- Born: 31 August 1995 (age 31) Tokyo, Japan

Gymnastics career
- Discipline: Women's artistic gymnastics
- Country represented: Japan;
- Medal record
Representing Japan
Asian Championships
| Gold medal – first place | 2015 Hiroshima | Team |
Summer Universiade
| Silver medal – second place | 2015 Gwangju | Team |
| Silver medal – second place | 2017 Taipei | Balance Beam |
| Bronze medal – third place | 2015 Gwangju | All-Around |
| Bronze medal – third place | 2017 Taipei | Team |

= Sasada Natsumi =

Japanese artistic gymnast

Sasada Natsumi (笹田 夏実, born 31 August 1995) is a Japanese former artistic gymnast. She was part of the silver medalist team at the 2015 Summer Universiade, where she also won a bronze medal in the individual all-around competition; she won an individual silver at the 2017 Summer Universiade on the balance beam. Sasada also competed for Japan in the first-ever Youth Olympic Games in 2010.

== Early and personal life ==
Sasada's mother was Sasada Yayoi, a three-times national champion, who also coached her. They were the first mother-daughter pair to both win Japanese artistic gymnastics national titles. She enrolled in Nippon Sport Science University in 2014. After graduating, she enrolled in a coaching-related graduate program at the same university.

In 2021, Sasada was a member of the Olympic Torch Relay for the 2020 Summer Olympics in honor of her mother, who died in 2019.

== Career ==
In 2008, Sasada won the junior national championships. She was second place behind Kōko Tsurumi at the senior national championships in 2010. While she was too young to compete as a senior internationally, she completed a difficult laid-out back somersault with a full twist on the balance beam, an element with a high difficulty rating of "G". At the 2010 Summer Youth Olympics, she placed 4th in the all-around and in the vault final.

She did not compete much in 2011, as she was injured. However, at the All-Japan Team and Apparatus Championships, she won the uneven bars and balance beam titles.

Sasada attempted to make the 2012 Summer Olympics team, which would have five members. At the last day of the second qualifying event, however, she made two major mistakes, placing her hands on the balance beam and going out of bounds on the floor exercise. She finished in 6th place. Sasada reported spent some time sitting backstage, unresponsive out of shock. Two months afterward, she had surgery on her right wrist.

While watching the Olympics, Sasada was inspired by seeing her friend, Asuka Teramoto, compete. Afterward, she took a new approach to training where instead of stopping and crying from frustration after making mistakes, she attempted to push through and complete routines even after errors. Her mother also stepped away from coaching her in 2013, saying that there was nothing further she could teach her.
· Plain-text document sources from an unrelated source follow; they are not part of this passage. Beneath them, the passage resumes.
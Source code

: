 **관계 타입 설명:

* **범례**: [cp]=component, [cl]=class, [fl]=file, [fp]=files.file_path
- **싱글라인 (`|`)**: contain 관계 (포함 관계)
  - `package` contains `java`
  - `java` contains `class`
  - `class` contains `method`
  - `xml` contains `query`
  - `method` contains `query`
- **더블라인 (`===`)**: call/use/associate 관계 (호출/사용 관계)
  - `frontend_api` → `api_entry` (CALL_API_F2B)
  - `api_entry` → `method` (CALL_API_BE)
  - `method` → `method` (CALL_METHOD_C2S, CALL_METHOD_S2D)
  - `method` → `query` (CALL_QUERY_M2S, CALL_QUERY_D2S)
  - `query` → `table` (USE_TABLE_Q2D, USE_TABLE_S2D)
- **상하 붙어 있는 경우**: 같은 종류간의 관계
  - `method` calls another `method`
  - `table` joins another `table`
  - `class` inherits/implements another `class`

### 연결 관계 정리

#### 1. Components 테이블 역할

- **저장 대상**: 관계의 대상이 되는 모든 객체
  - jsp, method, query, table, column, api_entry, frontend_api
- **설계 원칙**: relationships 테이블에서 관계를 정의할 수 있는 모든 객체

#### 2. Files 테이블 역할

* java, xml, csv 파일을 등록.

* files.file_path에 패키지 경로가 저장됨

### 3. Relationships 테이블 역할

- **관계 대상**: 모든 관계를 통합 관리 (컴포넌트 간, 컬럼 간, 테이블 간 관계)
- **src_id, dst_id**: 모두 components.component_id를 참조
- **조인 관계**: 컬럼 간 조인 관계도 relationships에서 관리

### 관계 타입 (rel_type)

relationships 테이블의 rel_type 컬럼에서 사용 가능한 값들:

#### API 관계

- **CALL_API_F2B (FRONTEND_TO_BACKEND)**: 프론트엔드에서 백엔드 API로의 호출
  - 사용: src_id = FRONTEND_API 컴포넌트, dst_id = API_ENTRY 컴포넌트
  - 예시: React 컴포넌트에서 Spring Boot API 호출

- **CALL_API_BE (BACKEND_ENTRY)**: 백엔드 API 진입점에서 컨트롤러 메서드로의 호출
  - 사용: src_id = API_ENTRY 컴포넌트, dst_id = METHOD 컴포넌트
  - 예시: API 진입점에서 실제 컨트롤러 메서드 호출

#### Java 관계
Sasada won the senior All-Japan Artistic Gymnastics Championships two consecutive times in 2013 and 2014. She competed at the 2013 World Championships, where she placed 23rd, and the 2014 World Championships, where she was 20th.

At the 2015 Summer Universiade in July, she was part of the silver medalist team and won bronze in the individual all-around. Afterward, she competed at the 2015 Asian Championships and won gold with the Japanese team. Later that year, she was 39th at the 2015 World Championships.

After struggling in both team qualification events, Sasada was named an alternate for the 2016 Summer Olympics.

Sasada competed at the 2017 Summer Universiade and finished 5th in the all-around. She won silver on the balance beam and also qualified for the floor exercise final, where she finished 8th.